There are always some horror stories with temp workers, from industry to industry; however, those horror stories don’t always come from the temps, but also from the companies hiring them. How so? Think legal. Think legal compliance. Yes, there are rules to hiring temporary workers, specifically from a staffing agency, and you’d do well to review those guidelines before getting yourself into hot water.
I Get It — You Want to Save Money on Taxes and Benefits
It’s a nice convenience. The temp worker fills a role without any of the additional ‘weight’ from a direct hire. Know this, though: those temps, also known as contractors, are not employees; therefore, you really shouldn’t treat them as such.
While they may have higher hourly pay wages or day rates due to the offset for lack of tenure, security and benefits, know that they’re completely separate from your permanent workforce. Their purpose is to fill a specific role, often specialized. Know, though, that you make a big mistake by….
Misclassifying Them as “Employees”
This can cause massive problems tax-wise. Don’t do it. Believe it or not, you could get yourself in big trouble even by inviting independent contractors to company picnics. Watch yourself. Your own background checks and performance reviews, too, could be in violation of a lot of staffing agencies as well as government regulations. Again…. Don’t do it.

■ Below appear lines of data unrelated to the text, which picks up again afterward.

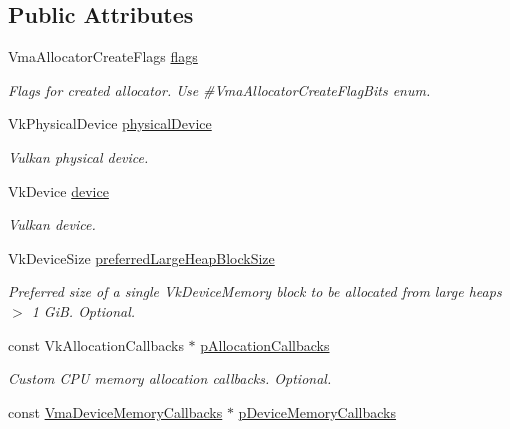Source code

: \subsection*{Public Attributes}
\begin{DoxyCompactItemize}
\item 
\mbox{\label{structVmaAllocatorCreateInfo_a392ea2ecbaff93f91a7c49f735ad4346}} 
Vma\+Allocator\+Create\+Flags \hyperlink{structVmaAllocatorCreateInfo_a392ea2ecbaff93f91a7c49f735ad4346}{flags}
\begin{DoxyCompactList}\small\item\em Flags for created allocator. Use \#\+Vma\+Allocator\+Create\+Flag\+Bits enum. \end{DoxyCompactList}\item 
Vk\+Physical\+Device \hyperlink{structVmaAllocatorCreateInfo_a08230f04ae6ccf8a78150a9e829a7156}{physical\+Device}
\begin{DoxyCompactList}\small\item\em Vulkan physical device. \end{DoxyCompactList}\item 
Vk\+Device \hyperlink{structVmaAllocatorCreateInfo_ad924ddd77b04039c88d0c09b0ffcd500}{device}
\begin{DoxyCompactList}\small\item\em Vulkan device. \end{DoxyCompactList}\item 
Vk\+Device\+Size \hyperlink{structVmaAllocatorCreateInfo_a8e4714298e3121cdd8b214a1ae7a637a}{preferred\+Large\+Heap\+Block\+Size}
\begin{DoxyCompactList}\small\item\em Preferred size of a single {\ttfamily Vk\+Device\+Memory} block to be allocated from large heaps $>$ 1 GiB. Optional. \end{DoxyCompactList}\item 
const Vk\+Allocation\+Callbacks $\ast$ \hyperlink{structVmaAllocatorCreateInfo_a6e409087e3be55400d0e4ccbe43c608d}{p\+Allocation\+Callbacks}
\begin{DoxyCompactList}\small\item\em Custom C\+PU memory allocation callbacks. Optional. \end{DoxyCompactList}\item 
const \hyperlink{structVmaDeviceMemoryCallbacks}{Vma\+Device\+Memory\+Callbacks} $\ast$ \hyperlink{structVmaAllocatorCreateInfo_af1380969b5e1ea4c3184a877892d260e}{p\+Device\+Memory\+Callbacks}

\end{DoxyCompactItemize}
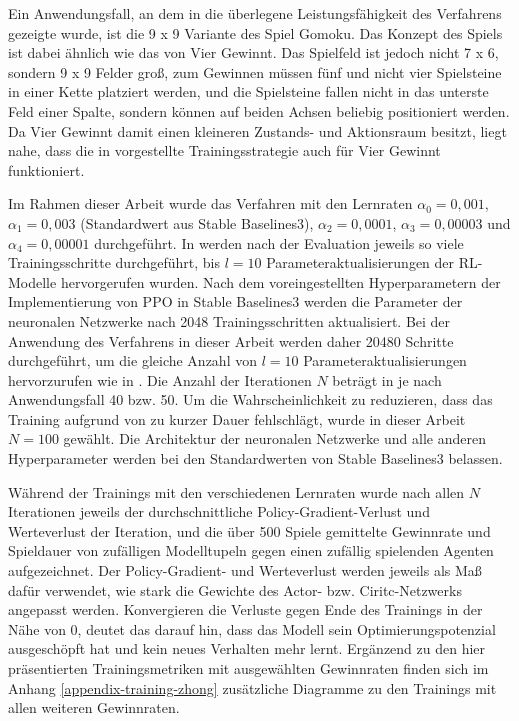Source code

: Ein Anwendungsfall, an dem in \cite{Zhong.2020} die überlegene Leistungsfähigkeit des Verfahrens gezeigte wurde, ist die 9 x 9 Variante des Spiel Gomoku. Das Konzept des Spiels ist dabei ähnlich wie das von Vier Gewinnt. Das Spielfeld ist jedoch nicht 7 x 6, sondern 9 x 9 Felder groß, zum Gewinnen müssen fünf und nicht vier Spielsteine in einer Kette platziert werden, und die Spielsteine fallen nicht in das unterste Feld einer Spalte, sondern können auf beiden Achsen beliebig positioniert werden. Da Vier Gewinnt damit einen kleineren Zustands- und Aktionsraum besitzt, liegt nahe, dass die in \cite{Zhong.2020} vorgestellte Trainingsstrategie auch für Vier Gewinnt funktioniert.


Im Rahmen dieser Arbeit wurde das Verfahren mit den Lernraten $\alpha_0 = 0,001$, $\alpha_1 = 0,003$ (Standardwert aus Stable Baselines3), $\alpha_2 = 0,0001$, $\alpha_3 = 0,00003$ und $\alpha_4 = 0,00001$ durchgeführt. In \cite{Zhong.2020} werden nach der Evaluation jeweils so viele Trainingsschritte durchgeführt, bis $l = 10$ Parameteraktualisierungen der RL-Modelle hervorgerufen wurden. Nach dem voreingestellten Hyperparametern der Implementierung von PPO in Stable Baselines3 werden die Parameter der neuronalen Netzwerke nach 2048 Trainingsschritten aktualisiert. Bei der Anwendung des Verfahrens in dieser Arbeit werden daher 20480 Schritte durchgeführt, um die gleiche Anzahl von $l = 10$ Parameteraktualisierungen hervorzurufen wie in \cite{Zhong.2020}. Die Anzahl der Iterationen $N$ beträgt in \cite{Zhong.2020} je nach Anwendungsfall 40 bzw. 50. Um die Wahrscheinlichkeit zu reduzieren, dass das Training aufgrund von zu kurzer Dauer fehlschlägt, wurde in dieser Arbeit $N = 100$ gewählt. Die Architektur der neuronalen Netzwerke und alle anderen Hyperparameter werden bei den Standardwerten von Stable Baselines3 belassen.

Während der Trainings mit den verschiedenen Lernraten wurde nach allen $N$ Iterationen jeweils der durchschnittliche Policy-Gradient-Verlust und Werteverlust der Iteration, und die über 500 Spiele gemittelte Gewinnrate und Spieldauer von zufälligen Modelltupeln gegen einen zufällig spielenden Agenten aufgezeichnet. Der Policy-Gradient- und Werteverlust werden jeweils als Maß dafür verwendet, wie stark die Gewichte des Actor- bzw. Ciritc-Netzwerks angepasst werden. Konvergieren die Verluste gegen Ende des Trainings in der Nähe von 0, deutet das darauf hin, dass das Modell sein Optimierungspotenzial ausgeschöpft hat und kein neues Verhalten mehr lernt. Ergänzend zu den hier präsentierten Trainingsmetriken mit ausgewählten Gewinnraten finden sich im Anhang \ref{appendix-training-zhong} zusätzliche Diagramme zu den Trainings mit allen weiteren Gewinnraten.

More importantly, you ultimately don’t want to become so dependent on independent contractors and temps by constantly viewing them as a part of your permanent workforce. In the end, that can spell disaster for your company. Before you know it, that one contractor you like so much is actually working for a longer tenure than your average permanent employee — and, yet, you’re still paying that contractor on a 1099 format, which could result in you facing penalties for some tax avoidance.
Some Questions You Can Ask to Determine If You’ve “Crossed the Line”
Misclassification can be tricky, actually. Luckily, though, you can tell the difference if you ask these specific questions:
- Do you supervise the worker?
- Does the worker work right on site?
- Is the temp working full-time?
- Are you the only source of income for that worker?
- Do they freely use your equipment?
- Is there no deadline at all for the project for which they’ve been commissioned?
- Are you basically telling the contractor what to do?
- How much control do you have, really?
Understand that if you’re dealing with an independent contractor, that professional already knows what to do. That contractor was hired for a specific reason. That contractor either answers to himself/herself or the staffing agency. Not you. If that contractor answered to you for any reason, chances are you’re treating that contractor like your own employee.
If the IRS finds that the evidence shows all the answers of these questions pointing to you treating your contractors like employees, guess what: you’re going to be liable for additional payment of taxes, plus benefits…retroactively. You don’t want that to happen. That can add up to a lot of money.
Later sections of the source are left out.